We now need to compare this to how many fans we took with us to away matches over the season.
The thing you have to remember is that if every club lost an average of 200 away fans to iFollow over 23 games the average ticket price loss for the season assuming £20 tickets would be approx £77,000 after tax. The gain from iFollow would be approx 36,500 after tax so that would equate to a loss for the season of £40,500 per club. A total net loss of £972,000.
Using the same formula the EFL would actually make a net profit for the season after tax of £1,840,368 after tax for the season. That's 200 fans x 23 games x 24 clubs.

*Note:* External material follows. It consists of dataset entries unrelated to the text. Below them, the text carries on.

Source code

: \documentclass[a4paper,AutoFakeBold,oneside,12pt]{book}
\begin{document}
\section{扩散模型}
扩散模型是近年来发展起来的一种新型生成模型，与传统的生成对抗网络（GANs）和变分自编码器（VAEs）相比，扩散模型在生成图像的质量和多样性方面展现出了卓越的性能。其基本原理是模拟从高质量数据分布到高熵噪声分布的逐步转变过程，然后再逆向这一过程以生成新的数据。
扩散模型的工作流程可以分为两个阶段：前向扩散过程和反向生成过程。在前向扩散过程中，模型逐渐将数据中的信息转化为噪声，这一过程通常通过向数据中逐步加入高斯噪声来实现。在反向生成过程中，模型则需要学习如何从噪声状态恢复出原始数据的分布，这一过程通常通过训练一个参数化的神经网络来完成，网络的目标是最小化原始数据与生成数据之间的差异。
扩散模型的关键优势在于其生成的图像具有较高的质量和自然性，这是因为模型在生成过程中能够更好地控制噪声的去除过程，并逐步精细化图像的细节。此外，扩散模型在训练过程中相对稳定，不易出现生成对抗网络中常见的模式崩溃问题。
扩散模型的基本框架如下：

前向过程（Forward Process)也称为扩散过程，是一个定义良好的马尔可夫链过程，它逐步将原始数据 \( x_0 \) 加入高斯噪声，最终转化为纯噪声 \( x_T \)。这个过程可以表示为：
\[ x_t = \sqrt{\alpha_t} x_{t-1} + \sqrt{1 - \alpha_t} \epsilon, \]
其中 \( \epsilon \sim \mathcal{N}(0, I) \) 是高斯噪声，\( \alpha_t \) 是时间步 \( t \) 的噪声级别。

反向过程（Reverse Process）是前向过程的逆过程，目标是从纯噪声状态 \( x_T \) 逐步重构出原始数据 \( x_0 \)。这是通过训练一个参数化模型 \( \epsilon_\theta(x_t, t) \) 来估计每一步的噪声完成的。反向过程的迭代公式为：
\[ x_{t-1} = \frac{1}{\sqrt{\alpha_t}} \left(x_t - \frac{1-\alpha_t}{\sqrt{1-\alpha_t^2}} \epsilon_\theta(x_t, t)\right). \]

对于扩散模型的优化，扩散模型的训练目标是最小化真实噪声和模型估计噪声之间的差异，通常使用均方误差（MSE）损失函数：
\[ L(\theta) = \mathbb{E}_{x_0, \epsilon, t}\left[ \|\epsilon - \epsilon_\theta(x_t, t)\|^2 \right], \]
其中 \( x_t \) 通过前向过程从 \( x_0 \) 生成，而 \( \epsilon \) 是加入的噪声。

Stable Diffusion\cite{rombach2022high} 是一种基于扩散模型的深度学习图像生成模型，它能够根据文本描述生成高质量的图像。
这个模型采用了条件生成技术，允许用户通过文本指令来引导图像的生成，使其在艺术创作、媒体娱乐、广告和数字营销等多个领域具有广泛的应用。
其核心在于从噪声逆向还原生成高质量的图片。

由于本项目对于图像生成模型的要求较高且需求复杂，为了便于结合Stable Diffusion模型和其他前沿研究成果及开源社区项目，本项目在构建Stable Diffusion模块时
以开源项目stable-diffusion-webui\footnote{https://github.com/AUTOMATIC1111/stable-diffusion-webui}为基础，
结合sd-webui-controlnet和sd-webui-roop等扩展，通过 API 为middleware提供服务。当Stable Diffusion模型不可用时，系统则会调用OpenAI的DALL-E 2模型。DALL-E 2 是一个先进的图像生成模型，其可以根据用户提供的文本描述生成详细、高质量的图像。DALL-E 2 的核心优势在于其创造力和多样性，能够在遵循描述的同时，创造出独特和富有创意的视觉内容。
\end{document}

As I've said before the big winners in all of this are the EFL!!
Last edited by ncfcog; 04-10-2018 at 05:00 PM. Reason: Missed a decimal point!
It was just a figure to explain how it would work out for everyone, halve it if you like, it doesn’t alter the fact that the EFL are selling their members down the river for their own financial gain! Imagine how those figures start to add up in L1 and the Championship!
I think at our level it is neither here nor there. There were 111 Crawley fans at the game on Tuesday. Can’t imagine they had many/any more at the game last January. I wonder how many paid to watch on iFollow - I would imagine the take-up rate would be very small. Maybe they should start publishing those “attendance” figures too.